In “Aporia”: When Confucius met Darwin
Chinese sociobiological thinkers from Pan Guangdan to reprotech
I have a new piece in Aporia on the influence of Darwinism in Chinese thought.
Ethnic Chinese thinkers like Pan Guangdan and Lee Kuan Yew have sought to assess the evolutionary impact of traditional Chinese culture, in particular the dominant political and ethical philosophy of Confucianism. Concretely, there is evidence that by making prestigious and influential offices in the civil service conditional on passing rigorous state exams, Confucianism enabled more intelligent and studious men to have more children.
Confucianism is not of purely historical interest. Neo-Confucian thinkers in China and elsewhere are trying to revive the tradition for modern times.

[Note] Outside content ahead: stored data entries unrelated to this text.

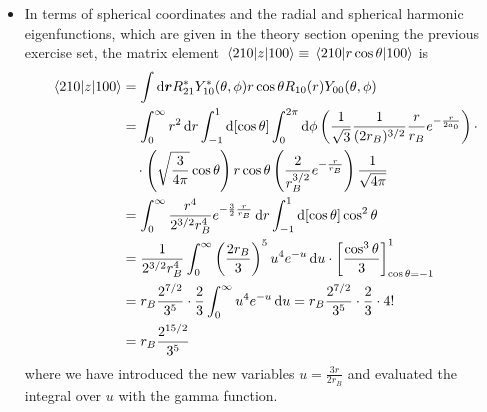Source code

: \documentclass[11pt, a4paper]{article}
\newcommand{\diff}{\mathop{}\!\mathrm{d}} %
\renewcommand{\vec}[1]{\bm{#1}} %
\renewcommand{\r}{\vec{r}}  %
\begin{document}
\begin{itemize}
	\item In terms of spherical coordinates and the radial and spherical harmonic eigenfunctions, which are given in the theory section opening the previous exercise set, the matrix element $ \mel{210}{z}{100} \equiv \mel{210}{r\cos \theta}{100} $ is
	\begin{align*}
		\mel{210}{z}{100} &= \int \diff \r R_{21}^{*}Y_{10}^{*}(\theta, \phi) r \cos \theta R_{10}(r)Y_{00}(\theta, \phi)\\
		& = \int_{0}^{\infty}r^{2}\diff r \int_{-1}^{1}\diff [\cos \theta] \int_{0}^{2\pi} \diff \phi \left(\frac{1}{\sqrt{3}}\frac{1}{(2r_{B})^{3/2}}\frac{r}{r_{B}}e^{-\frac{r}{2a_{0}}}\right)\cdot\\
		&{} \quad \cdot \left(\sqrt{\frac{3}{4\pi}}\cos \theta\right) r\cos \theta \left(\frac{2}{r_{B}^{3/2}}e^{-\frac{r}{r_{B}}}\right)\frac{1}{\sqrt{4\pi}}\\
		& = \int_{0}^{\infty}\frac{r^{4}}{2^{3/2}r_{B}^{4}}e^{-\frac{3}{2}\frac{r}{r_{B}}}\diff r\int_{-1}^{1}\diff [\cos \theta] \cos^{2}\theta\\
		& = \frac{1}{2^{3/2}r_{B}^{4}} \int_{0}^{\infty} \left(\frac{2r_{B}}{3}\right)^{5} u^{4}e^{-u}\diff u \cdot \left[\frac{\cos^{3}\theta}{3}\right]_{\cos \theta = -1}^{1}\\
		& = r_{B}\frac{2^{7/2}}{3^{5}}\cdot \frac{2}{3} \int_{0}^{\infty}u^{4}e^{-u}\diff u = r_{B}\frac{2^{7/2}}{3^{5}} \cdot \frac{2}{3} \cdot 4!\\
		& = r_{B}\frac{2^{15/2}}{3^{5}}
	\end{align*}
	where we have introduced the new variables $ u = \frac{3r}{2r_{B}} $ and evaluated the integral over $ u $ with the gamma function.


\end{itemize}
\end{document}
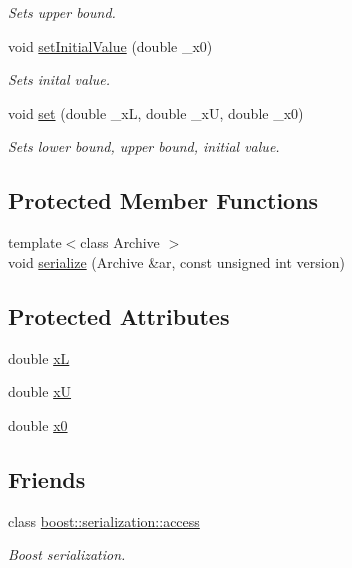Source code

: \begin{DoxyCompactItemize}
\begin{DoxyCompactList}\small\item\em Sets upper bound. \end{DoxyCompactList}\item 
void \hyperlink{class_c_optimization_variable_a9b63133ea00f6aeed300c5ffd8ddabc8}{set\-Initial\-Value} (double \-\_\-x0)
\begin{DoxyCompactList}\small\item\em Sets inital value. \end{DoxyCompactList}\item 
void \hyperlink{class_c_optimization_variable_aaa2c98237b7a25ec3e111485fc631309}{set} (double \-\_\-x\-L, double \-\_\-x\-U, double \-\_\-x0)
\begin{DoxyCompactList}\small\item\em Sets lower bound, upper bound, initial value. \end{DoxyCompactList}\end{DoxyCompactItemize}
\subsection*{Protected Member Functions}
\begin{DoxyCompactItemize}
\item 
{\footnotesize template$<$class Archive $>$ }\\void \hyperlink{class_c_optimization_variable_ac7773d84cb5dcaf32b7f130fe60cbb8a}{serialize} (Archive \&ar, const unsigned int version)
\end{DoxyCompactItemize}
\subsection*{Protected Attributes}
\begin{DoxyCompactItemize}
\item 
double \hyperlink{class_c_optimization_variable_a64d40e05e5a9832e0e2aaebdbd105365}{x\-L}
\item 
double \hyperlink{class_c_optimization_variable_a549a16352636f3ec68729d197823716d}{x\-U}
\item 
double \hyperlink{class_c_optimization_variable_af67ef7c2faf37cb193309c7a540aee31}{x0}
\end{DoxyCompactItemize}
\subsection*{Friends}
\begin{DoxyCompactItemize}
\item 
class \hyperlink{class_c_optimization_variable_ac98d07dd8f7b70e16ccb9a01abf56b9c}{boost\-::serialization\-::access}
\begin{DoxyCompactList}\small\item\em Boost serialization. \end{DoxyCompactList}\end{DoxyCompactItemize}


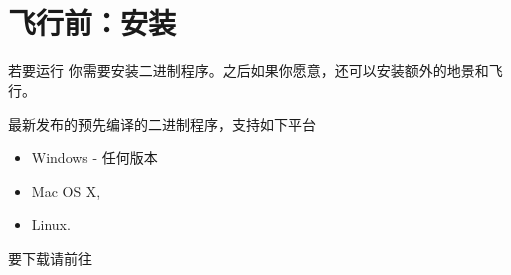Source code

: 
\ifchinese
\chapter{{\\}飞行前：安装 \FlightGear{}}
\fi
{}
\label{prefligh}

\ifchinese
若要运行 \FlightGear{} 你需要安装二进制程序。之后如果你愿意，还可以安装额外的地景和飞行。

最新发布的预先编译的二进制程序，支持如下平台

\begin{itemize}
\item Windows - 任何版本
\item Mac OS X,
\item Linux.
\end{itemize}

要下载请前往


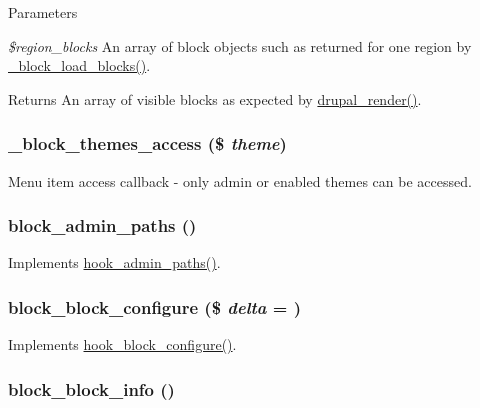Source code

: \begin{DoxyParams}{Parameters}
\item[{\em \$region\_\-blocks}]An array of block objects such as returned for one region by \hyperlink{block_8module_aade0870d32f13ad930bffc6630945029}{\_\-block\_\-load\_\-blocks()}.\end{DoxyParams}
\begin{DoxyReturn}{Returns}
An array of visible blocks as expected by \hyperlink{common_8inc_a05798b44e8d6c496d4bee5cc32fa7851}{drupal\_\-render()}. 
\end{DoxyReturn}
\hypertarget{block_8module_a22dd1b7d12d940c3ffde84a330745658}{
\subsubsection[{\_\-block\_\-themes\_\-access}]{\setlength{\rightskip}{0pt plus 5cm}\_\-block\_\-themes\_\-access (\$ {\em theme})}}
\label{block_8module_a22dd1b7d12d940c3ffde84a330745658}
Menu item access callback -\/ only admin or enabled themes can be accessed. \hypertarget{block_8module_a0fe798e9084f510c0f8712c2a6ecf0ef}{
\subsubsection[{block\_\-admin\_\-paths}]{\setlength{\rightskip}{0pt plus 5cm}block\_\-admin\_\-paths ()}}
\label{block_8module_a0fe798e9084f510c0f8712c2a6ecf0ef}
Implements \hyperlink{group__hooks_ga3fe6d93afc8bb04afbd9e3c326d1bdc1}{hook\_\-admin\_\-paths()}. \hypertarget{block_8module_a35380eeb6fcddcb5959bc2dc1f3d87ea}{
\subsubsection[{block\_\-block\_\-configure}]{\setlength{\rightskip}{0pt plus 5cm}block\_\-block\_\-configure (\$ {\em delta} = {})}}
\label{block_8module_a35380eeb6fcddcb5959bc2dc1f3d87ea}
Implements \hyperlink{group__hooks_gacc86fefd1e0299f387f79a37dd1a48b7}{hook\_\-block\_\-configure()}. \hypertarget{block_8module_a95565cfe7f2b05d193193401ea736a13}{
\subsubsection[{block\_\-block\_\-info}]{\setlength{\rightskip}{0pt plus 5cm}block\_\-block\_\-info ()}}
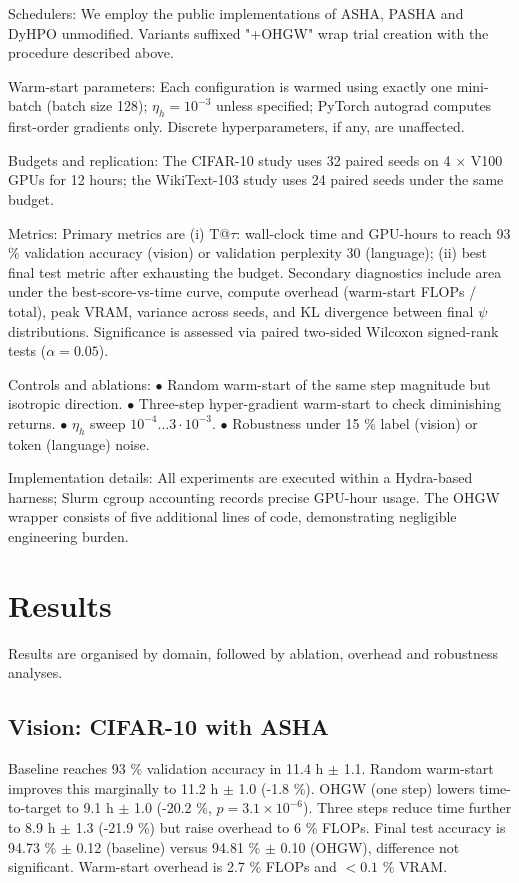 \documentclass{article}
\begin{document}
Schedulers: We employ the public implementations of ASHA, PASHA and DyHPO \cite{bohdal-2022-pasha,wistuba-2022-supervising} unmodified. Variants suffixed "+OHGW" wrap trial creation with the procedure described above.

Warm-start parameters: Each configuration is warmed using exactly one mini-batch (batch size 128); \(\eta_h = 10^{-3}\) unless specified; PyTorch autograd computes first-order gradients only. Discrete hyperparameters, if any, are unaffected.

Budgets and replication: The CIFAR-10 study uses 32 paired seeds on 4 $\times$ V100 GPUs for 12 hours; the WikiText-103 study uses 24 paired seeds under the same budget.

Metrics: Primary metrics are (i) T@$\tau$: wall-clock time and GPU-hours to reach 93 \% validation accuracy (vision) or validation perplexity 30 (language); (ii) best final test metric after exhausting the budget. Secondary diagnostics include area under the best-score-vs-time curve, compute overhead (warm-start FLOPs / total), peak VRAM, variance across seeds, and KL divergence between final \(\psi\) distributions. Significance is assessed via paired two-sided Wilcoxon signed-rank tests (\(\alpha = 0.05\)).

Controls and ablations: \(\bullet\) Random warm-start of the same step magnitude but isotropic direction. \(\bullet\) Three-step hyper-gradient warm-start to check diminishing returns. \(\bullet\) \(\eta_h\) sweep \(10^{-4} \ldots 3\cdot 10^{-3}\). \(\bullet\) Robustness under 15 \% label (vision) or token (language) noise.

Implementation details: All experiments are executed within a Hydra-based harness; Slurm cgroup accounting records precise GPU-hour usage. The OHGW wrapper consists of five additional lines of code, demonstrating negligible engineering burden.

\section{Results}
Results are organised by domain, followed by ablation, overhead and robustness analyses.

\subsection{Vision: CIFAR-10 with ASHA}
Baseline reaches 93 \% validation accuracy in 11.4 h $\pm$ 1.1. Random warm-start improves this marginally to 11.2 h $\pm$ 1.0 (-1.8 \%). OHGW (one step) lowers time-to-target to 9.1 h $\pm$ 1.0 (-20.2 \%, \(p = 3.1 \times 10^{-6}\)). Three steps reduce time further to 8.9 h $\pm$ 1.3 (-21.9 \%) but raise overhead to 6 \% FLOPs. Final test accuracy is 94.73 \% $\pm$ 0.12 (baseline) versus 94.81 \% $\pm$ 0.10 (OHGW), difference not significant. Warm-start overhead is 2.7 \% FLOPs and $<0.1$ \% VRAM.
\end{document}
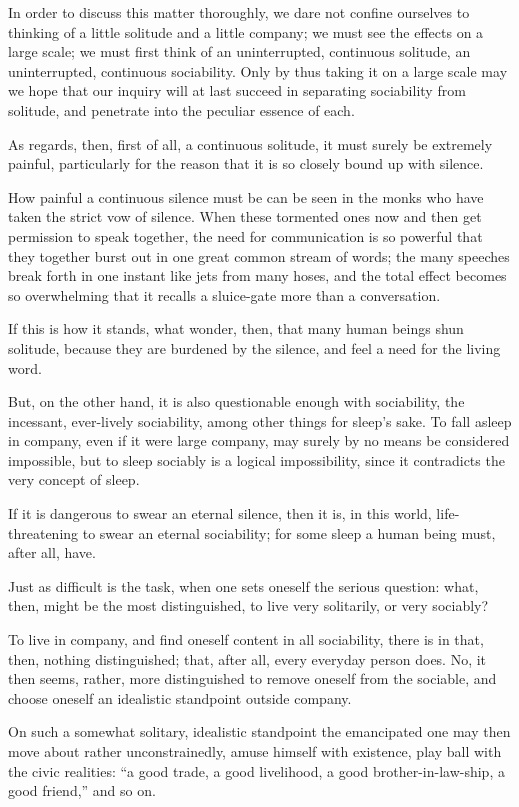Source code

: \documentclass[12pt,a4paper]{book}
\begin{document}
In order to discuss this matter thoroughly, we dare not confine ourselves to thinking of a little solitude and a little company; we must see the effects on a large scale; we must first think of an uninterrupted, continuous solitude, an uninterrupted, continuous sociability. Only by thus taking it on a large scale may we hope that our inquiry will at last succeed in separating sociability from solitude, and penetrate into the peculiar essence of each.

As regards, then, first of all, a continuous solitude, it must surely be extremely painful, particularly for the reason that it is so closely bound up with silence.

How painful a continuous silence must be can be seen in the monks who have taken the strict vow of silence. When these tormented ones now and then get permission to speak together, the need for communication is so powerful that they
together burst out in one great common stream of words; the many speeches break forth in one instant like jets from many hoses, and the total effect becomes so overwhelming that it recalls a sluice-gate more than a conversation.

If this is how it stands, what wonder, then, that many human beings shun solitude, because they are burdened by the silence, and feel a need for the living word.

But, on the other hand, it is also questionable enough with sociability, the incessant, ever-lively sociability, among other things for sleep's sake. To fall asleep in company, even if it were large company, may surely by no means be considered impossible, but to sleep sociably is a logical impossibility, since it contradicts the very concept of sleep.

If it is dangerous to swear an eternal silence, then it is, in this world, life-threatening to swear an eternal sociability; for some sleep a human being must, after all, have.

Just as difficult is the task, when one sets oneself the serious question: what, then, might be the most distinguished, to live very solitarily, or very sociably?

To live in company, and find oneself content in all sociability, there is in that, then, nothing distinguished; that, after all, every everyday person does. No, it then seems, rather, more distinguished to remove oneself from the sociable, and choose oneself an idealistic standpoint outside company.

On such a somewhat solitary, idealistic standpoint the emancipated one may then move about rather unconstrainedly, amuse himself with existence, play ball with the civic realities: ``a good trade, a good livelihood, a good brother-in-law-ship, a good friend,'' and so on.
\end{document}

For example, Ruiping Fan, a neo-Confucian philosopher at City University of Hong Kon, uses Confucian bioethical analysis to judge which uses of reprogenetic technologies (e.g., what forms of genetic enhancement) are legitimate, a very direct example of how culture can impact population genetics.
Whereas today Chinese often consider Westerners to be overly sentimental, I was struck reading Pan Guangdan making exactly this criticism… in 1925! Quote:
Perhaps very few of us realize, and fewer will admit, that sentimentalism, a peculiarly Western social method of dealing with things and one leading nowhere, is a result, almost a logical outcome, of the disruption of the family. Personal sentiment, which formerly and naturally had as its central point of attachment the hearth, becomes now, as it were, dislodged, scattered about, and finally comes to invade all other provinces of life, wherein it ill fits. The whole situation, in its extreme, is perhaps well epitomized by the following in a comic paper:
“I had to discharge my nurse for the most horrible cruelty.”
“What did she do?”
“She kicked my poor darling Fido for biting the baby.”